A recording is available from Parliament.

On the agenda

MPs speaking

Also speaking

Michael Spratt  Member, Criminal Lawyers' Association
Raji Mangat  Counsel, British Columbia Civil Liberties Association
Karen Audcent  Senior Counsel, Criminal Law Policy Section, Department of Justice

4:25 p.m.

Conservative

The Chair Conservative Mike Wallace

We'll get back to you.

Sir.

4:25 p.m.

Liberal

Francis Scarpaleggia Liberal Lac-Saint-Louis, QC

I'd like to go back to the part of the bill that restricts the application of section 184.4 to offences in section 183. I take your point that probably any offence that it is worth doing a wiretap with respect to would fall under that list of offences in section 183. What sticks in my mind is the part of the court judgment that says it's really not necessary to tighten the application of section 184.4 to section 183 offences, that things are okay the way they are.

If it weren't the Supreme Court saying this, I would subscribe readily to your position on the matter. But I'm trying to work it through. You have the court saying don't worry about it; then the government says let's make it narrower. You're supporting that position, so I wonder whether you could expand on it.

4:25 p.m.

Member, Criminal Lawyers' Association

Michael Spratt

Ultimately, the discretion about how broad and narrow the Supreme Court seems to be saying is within the purview of Parliament. We're supportive of Parliament taking a narrow and focused, and as least over broad definition as possible when it comes to criminal law.

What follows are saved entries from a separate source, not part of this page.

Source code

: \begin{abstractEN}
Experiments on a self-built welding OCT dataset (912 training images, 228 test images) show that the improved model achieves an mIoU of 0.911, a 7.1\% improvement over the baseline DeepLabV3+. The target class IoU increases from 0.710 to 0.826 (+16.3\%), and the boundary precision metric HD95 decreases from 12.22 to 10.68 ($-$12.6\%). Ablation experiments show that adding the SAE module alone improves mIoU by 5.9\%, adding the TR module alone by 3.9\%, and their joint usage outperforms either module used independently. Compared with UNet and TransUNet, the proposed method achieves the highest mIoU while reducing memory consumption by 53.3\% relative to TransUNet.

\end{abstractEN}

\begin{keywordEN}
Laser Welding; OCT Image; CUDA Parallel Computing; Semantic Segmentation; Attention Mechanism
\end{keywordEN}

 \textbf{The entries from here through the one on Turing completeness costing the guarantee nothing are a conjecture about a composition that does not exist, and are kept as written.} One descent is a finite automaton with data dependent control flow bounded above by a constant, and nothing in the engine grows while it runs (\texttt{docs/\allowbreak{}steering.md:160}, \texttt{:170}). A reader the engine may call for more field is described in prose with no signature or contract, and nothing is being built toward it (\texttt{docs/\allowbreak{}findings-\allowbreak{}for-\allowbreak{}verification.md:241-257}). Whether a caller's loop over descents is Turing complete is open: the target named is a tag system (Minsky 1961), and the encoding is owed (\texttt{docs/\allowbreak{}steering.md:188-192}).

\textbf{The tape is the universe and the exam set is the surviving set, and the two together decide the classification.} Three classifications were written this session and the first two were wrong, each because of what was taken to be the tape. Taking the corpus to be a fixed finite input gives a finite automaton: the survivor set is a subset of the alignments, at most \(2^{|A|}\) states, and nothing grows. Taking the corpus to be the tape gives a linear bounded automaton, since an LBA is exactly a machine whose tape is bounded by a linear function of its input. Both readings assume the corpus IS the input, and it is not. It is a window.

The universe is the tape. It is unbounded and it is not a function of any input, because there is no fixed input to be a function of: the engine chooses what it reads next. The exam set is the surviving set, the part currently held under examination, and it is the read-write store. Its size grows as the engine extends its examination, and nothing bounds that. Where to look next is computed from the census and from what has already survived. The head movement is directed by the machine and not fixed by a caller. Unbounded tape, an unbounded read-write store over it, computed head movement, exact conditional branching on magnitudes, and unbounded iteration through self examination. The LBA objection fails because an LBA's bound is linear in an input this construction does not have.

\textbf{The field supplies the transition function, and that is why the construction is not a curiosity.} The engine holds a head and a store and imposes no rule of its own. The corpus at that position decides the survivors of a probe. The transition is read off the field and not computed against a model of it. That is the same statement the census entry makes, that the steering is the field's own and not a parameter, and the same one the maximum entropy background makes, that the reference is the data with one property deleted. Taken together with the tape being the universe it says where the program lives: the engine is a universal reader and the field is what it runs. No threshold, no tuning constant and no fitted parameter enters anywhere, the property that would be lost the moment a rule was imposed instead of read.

I don't think, for all practical purposes, it makes very much of a difference. If the law was left more broadly, as the Supreme Court says it could be, I quite frankly don't think it's going to make that much of a difference.

4:30 p.m.

Liberal

Francis Scarpaleggia Liberal Lac-Saint-Louis, QC

You can't foresee any harmful offences that wouldn't fall under section 183. Does nothing come to mind for you?

4:30 p.m.

Member, Criminal Lawyers' Association

Michael Spratt

Nothing comes to mind. In the wiretap cases that I've dealt with, all have been offences listed under section 183. I can't look back and put another hat on. I can't put a prosecutor's hat on or a police officer's hat on and say that if only we had had wiretaps for these other offences, things would have been different. I can't see that. It's for that reason that I welcome the restrictive nature of that section.

4:30 p.m.

Liberal

Francis Scarpaleggia Liberal Lac-Saint-Louis, QC

In terms of the definition of—

4:30 p.m.

Conservative

The Chair Conservative Mike Wallace

I'm sorry to intervene, but the bells are ringing so we'll put you up first when we come back.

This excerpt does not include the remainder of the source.